The decomposition level (DL) of wavelets is the key parameter of FC-VAF, which affects the accuracy of scene classification. The scene classification accuracy of FC-VAF related to DL was analyzed and discussed. The 80 samples of scenes in the case study were used with different DL values . Other parameters of FC-VAF were kept the same as those in the case study. The classification accuracy of FC-VAF for each DL value is shown in Figure 5. It shows that, with the increase of the DL value, the OA value increases to the maximum 85.0% when DL is 2 and then decreases. KC, APA, and AUA have similar trends as that of OA. Therefore, the optimal value of DL is 2 among the three values for FC-VAF in this application.

4.2. Discussion of the Effects of Different Wavelets

Different wavelets lead to different wavelet decomposition effects, which affect the classification accuracy of FC-VAF. The scene classification accuracy of FC-VAF related to wavelets was analyzed and discussed. The 80 samples of scenes in the case study were used with different wavelets. Other parameters of FC-VAF were kept the same as those in the case study. The classification accuracy of FC-VAF using different wavelets is shown in Figure 6. It shows that DMeyer wavelet outperformed Daubechies wavelet using the measures of OA, KC, APA, and AUA, while Symlets wavelet was the best performer. For example, the OA values of Daubechies wavelet, DMeyer wavelet, and Symlets wavelet are 81.3%, 82.5%, and 85.0%, respectively. Therefore, Symlets wavelet is optimal among the three wavelets for FC-VAF in this application.

5. Conclusions

In this study, a novel visual attention feature extraction algorithm was proposed, which extracted visual attention features through a multiscale process. And a fuzzy classification method using visual attention features (FC-VAF) was developed to perform high resolution remote sensing scene classification. FC-VAF was evaluated by using 80 samples of remote sensing scenes, which were selected from widely used high resolution remote sensing images, including IKONOS, QuickBird, and ZY-3 images. FC-VAF achieved more accurate classification results than four traditional classification methods according to the measures of OA, KC, APA, and AUA. The OA values of SBPC, ALRBPC, GRNNC, FC, and FC-VAF are 76.3%, 78.8%, 82.5%, 80.0%, and 85.0%, respectively. The KC values of SBPC, ALRBPC, GRNNC, FC, and FC-VAF are 0.683, 0.717, 0.767, 0.733, and 0.800, respectively. The classification accuracy of FC-VAF related to the decomposition level and to the wavelets was discussed.

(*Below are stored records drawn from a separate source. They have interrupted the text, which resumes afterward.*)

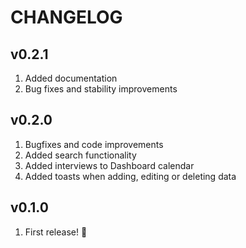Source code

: # CHANGELOG

## v0.2.1

1. Added documentation
1. Bug fixes and stability improvements

## v0.2.0

1. Bugfixes and code improvements
1. Added search functionality
1. Added interviews to Dashboard calendar
1. Added toasts when adding, editing or deleting data

## v0.1.0

1. First release! :tada:
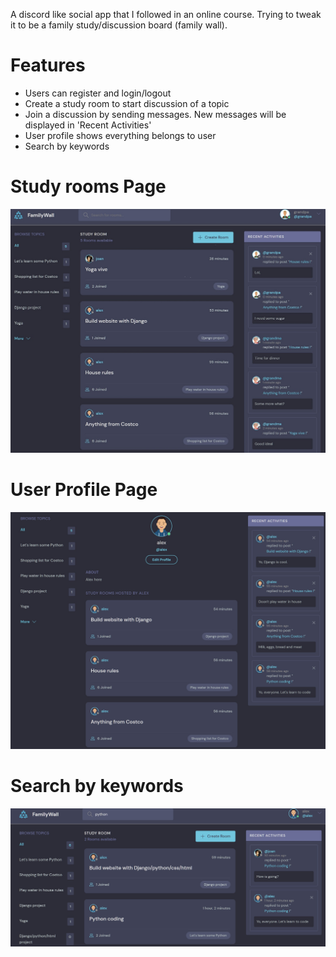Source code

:A discord like social app that I followed in an online course. 
Trying to tweak it to be a family study/discussion board (family wall).

# Features
* Users can register and login/logout
* Create a study room to start discussion of a topic
* Join a discussion by sending messages. New messages will be displayed in 'Recent Activities'
* User profile shows everything belongs to user
* Search by keywords

# Study rooms Page
<img src="./introduction/familywall2.jpg">  

# User Profile Page
<img src="./introduction/familywall-profile.jpg">

# Search by keywords
<img src="./introduction/familywall-search.jpg">
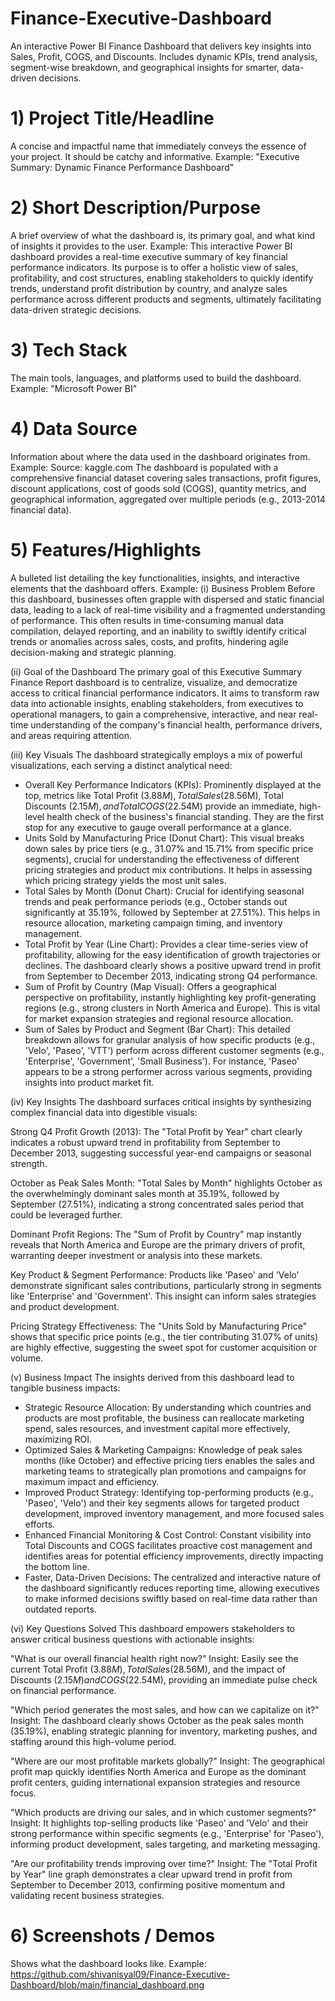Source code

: # Finance-Executive-Dashboard
An interactive Power BI Finance Dashboard that delivers key insights into Sales, Profit, COGS, and Discounts. Includes dynamic KPIs, trend analysis, segment-wise breakdown, and geographical insights for smarter, data-driven decisions.

# 1) Project Title/Headline
A concise and impactful name that immediately conveys the essence of your project. It should be catchy and informative.
Example:
"Executive Summary: Dynamic Finance Performance Dashboard"

# 2) Short Description/Purpose 
A brief overview of what the dashboard is, its primary goal, and what kind of insights it provides to the user.
Example:
This interactive Power BI dashboard provides a real-time executive summary of key financial performance indicators. Its purpose is to offer a holistic view of sales, profitability, and cost structures, enabling stakeholders to quickly identify trends, understand profit distribution by country, and analyze sales performance across different products and segments, ultimately facilitating data-driven strategic decisions.

# 3) Tech Stack
The main tools, languages, and platforms used to build the dashboard.
Example:
"Microsoft Power BI"

# 4) Data Source 
Information about where the data used in the dashboard originates from.
Example:
Source: kaggle.com
The dashboard is populated with a comprehensive financial dataset covering sales transactions, profit figures, discount applications, cost of goods sold (COGS), quantity metrics, and geographical information, aggregated over multiple periods (e.g., 2013-2014 financial data).

# 5) Features/Highlights
A bulleted list detailing the key functionalities, insights, and interactive elements that the dashboard offers.
Example:
(i) Business Problem
Before this dashboard, businesses often grapple with dispersed and static financial data, leading to a lack of real-time visibility and a fragmented understanding of performance. This often results in time-consuming manual data compilation, delayed reporting, and an inability to swiftly identify critical trends or anomalies across sales, costs, and profits, hindering agile decision-making and strategic planning.

(ii) Goal of the Dashboard
The primary goal of this Executive Summary Finance Report dashboard is to centralize, visualize, and democratize access to critical financial performance indicators. It aims to transform raw data into actionable insights, enabling stakeholders, from executives to operational managers, to gain a comprehensive, interactive, and near real-time understanding of the company's financial health, performance drivers, and areas requiring attention.

(iii) Key Visuals
The dashboard strategically employs a mix of powerful visualizations, each serving a distinct analytical need:

* Overall Key Performance Indicators (KPIs): Prominently displayed at the top, metrics like Total Profit ($3.88M), Total Sales ($28.56M), Total Discounts ($2.15M), and Total COGS ($22.54M) provide an immediate, high-level health check of the business's financial standing. They are the first stop for any executive to gauge overall performance at a glance.
* Units Sold by Manufacturing Price (Donut Chart): This visual breaks down sales by price tiers (e.g., 31.07% and 15.71% from specific price segments), crucial for understanding the effectiveness of different pricing strategies and product mix contributions. It helps in assessing which pricing strategy yields the most unit sales.
* Total Sales by Month (Donut Chart): Crucial for identifying seasonal trends and peak performance periods (e.g., October stands out significantly at 35.19%, followed by September at 27.51%). This helps in resource allocation, marketing campaign timing, and inventory management.
* Total Profit by Year (Line Chart): Provides a clear time-series view of profitability, allowing for the easy identification of growth trajectories or declines. The dashboard clearly shows a positive upward trend in profit from September to December 2013, indicating strong Q4 performance.
* Sum of Profit by Country (Map Visual): Offers a geographical perspective on profitability, instantly highlighting key profit-generating regions (e.g., strong clusters in North America and Europe). This is vital for market expansion strategies and regional resource allocation.
* Sum of Sales by Product and Segment (Bar Chart): This detailed breakdown allows for granular analysis of how specific products (e.g., 'Velo', 'Paseo', 'VTT') perform across different customer segments (e.g., 'Enterprise', 'Government', 'Small Business'). For instance, 'Paseo' appears to be a strong performer across various segments, providing insights into product market fit.

(iv) Key Insights
The dashboard surfaces critical insights by synthesizing complex financial data into digestible visuals:

 Strong Q4 Profit Growth (2013): The "Total Profit by Year" chart clearly indicates a robust upward trend in profitability from September to December 2013, suggesting successful year-end campaigns or seasonal strength.

 October as Peak Sales Month: "Total Sales by Month" highlights October as the overwhelmingly dominant sales month at 35.19%, followed by September (27.51%), indicating a strong concentrated sales period that could be leveraged further.

 Dominant Profit Regions: The "Sum of Profit by Country" map instantly reveals that North America and Europe are the primary drivers of profit, warranting deeper investment or analysis into these markets.

 Key Product & Segment Performance: Products like 'Paseo' and 'Velo' demonstrate significant sales contributions, particularly strong in segments like 'Enterprise' and 'Government'. This insight can inform sales strategies and product development.

 Pricing Strategy Effectiveness: The "Units Sold by Manufacturing Price" shows that specific price points (e.g., the tier contributing 31.07% of units) are highly effective, suggesting the sweet spot for customer acquisition or volume.

(v) Business Impact
The insights derived from this dashboard lead to tangible business impacts:

- Strategic Resource Allocation: By understanding which countries and products are most profitable, the business can reallocate marketing spend, sales resources, and investment capital more effectively, maximizing ROI.
- Optimized Sales & Marketing Campaigns: Knowledge of peak sales months (like October) and effective pricing tiers enables the sales and marketing teams to strategically plan promotions and campaigns for maximum impact and efficiency.
- Improved Product Strategy: Identifying top-performing products (e.g., 'Paseo', 'Velo') and their key segments allows for targeted product development, improved inventory management, and more focused sales efforts.
- Enhanced Financial Monitoring & Cost Control: Constant visibility into Total Discounts and COGS facilitates proactive cost management and identifies areas for potential efficiency improvements, directly impacting the bottom line.
- Faster, Data-Driven Decisions: The centralized and interactive nature of the dashboard significantly reduces reporting time, allowing executives to make informed decisions swiftly based on real-time data rather than outdated reports.

(vi) Key Questions Solved
This dashboard empowers stakeholders to answer critical business questions with actionable insights:

"What is our overall financial health right now?"
Insight: Easily see the current Total Profit ($3.88M), Total Sales ($28.56M), and the impact of Discounts ($2.15M) and COGS ($22.54M), providing an immediate pulse check on financial performance.

"Which period generates the most sales, and how can we capitalize on it?"
Insight: The dashboard clearly shows October as the peak sales month (35.19%), enabling strategic planning for inventory, marketing pushes, and staffing around this high-volume period.

"Where are our most profitable markets globally?"
Insight: The geographical profit map quickly identifies North America and Europe as the dominant profit centers, guiding international expansion strategies and resource focus.

"Which products are driving our sales, and in which customer segments?"
Insight: It highlights top-selling products like 'Paseo' and 'Velo' and their strong performance within specific segments (e.g., 'Enterprise' for 'Paseo'), informing product development, sales targeting, and marketing messaging.

"Are our profitability trends improving over time?"
Insight: The "Total Profit by Year" line graph demonstrates a clear upward trend in profit from September to December 2013, confirming positive momentum and validating recent business strategies.

# 6) Screenshots / Demos
Shows what the dashboard looks like.
Example:
https://github.com/shivanisyal09/Finance-Executive-Dashboard/blob/main/financial_dashboard.png
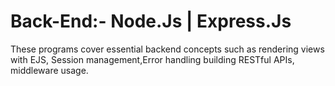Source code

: # Back-End:- Node.Js | Express.Js
These programs cover essential backend concepts such as rendering views with EJS, Session management,Error handling building RESTful APIs, middleware usage.
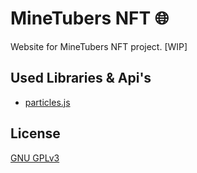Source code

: # MineTubers NFT 🌐
Website for MineTubers NFT project. [WIP]

## Used Libraries & Api's

- [particles.js](https://github.com/VincentGarreau/particles.js/)

## License
[GNU GPLv3](https://choosealicense.com/licenses/gpl-3.0/)
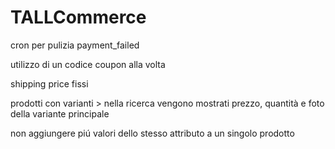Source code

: # TALLCommerce

cron per pulizia payment_failed

utilizzo di un codice coupon alla volta

shipping price fissi

prodotti con varianti > nella ricerca vengono mostrati prezzo, quantità e foto della variante principale

non aggiungere piú valori dello stesso attributo a un singolo prodotto
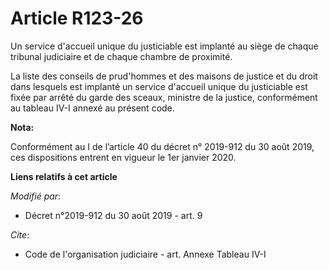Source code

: # Article R123-26

Un service d'accueil unique du justiciable est implanté au siège de chaque tribunal judiciaire et de chaque chambre de
proximité.

La liste des conseils de prud'hommes et des maisons de justice et du droit dans lesquels est implanté un service d'accueil
unique du justiciable est fixée par arrêté du garde des sceaux, ministre de la justice, conformément au tableau IV-I annexé
au présent code.

**Nota:**

Conformément au I de l’article 40 du décret n° 2019-912 du 30 août 2019, ces dispositions entrent en vigueur le 1er janvier
2020.

**Liens relatifs à cet article**

_Modifié par_:

  - Décret n°2019-912 du 30 août 2019 - art. 9

_Cite_:

  - Code de l'organisation judiciaire - art. Annexe Tableau IV-I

FC-VAF can extract visual attention features through a multiscale process and improve the accuracy of scene classification in high resolution remote sensing images. Therefore, FC-VAF not only advances the research of visual attention models and digital image analysis methods, but also promotes the applications of high resolution remote sensing images. Possible further development of the study will focus on the integration of FC-VAF and other intelligent algorithms to further improve the accuracy of high resolution remote sensing scene classification.

Conflicts of Interest

The authors declare that there are no conflicts of interest regarding the publication of this paper.

Acknowledgments

This paper was supported by the National Natural Science Foundation of China (Grant no. 41371343). The authors also wish to thank Susan Cuddy at CSIRO for her helpful comments and suggestions.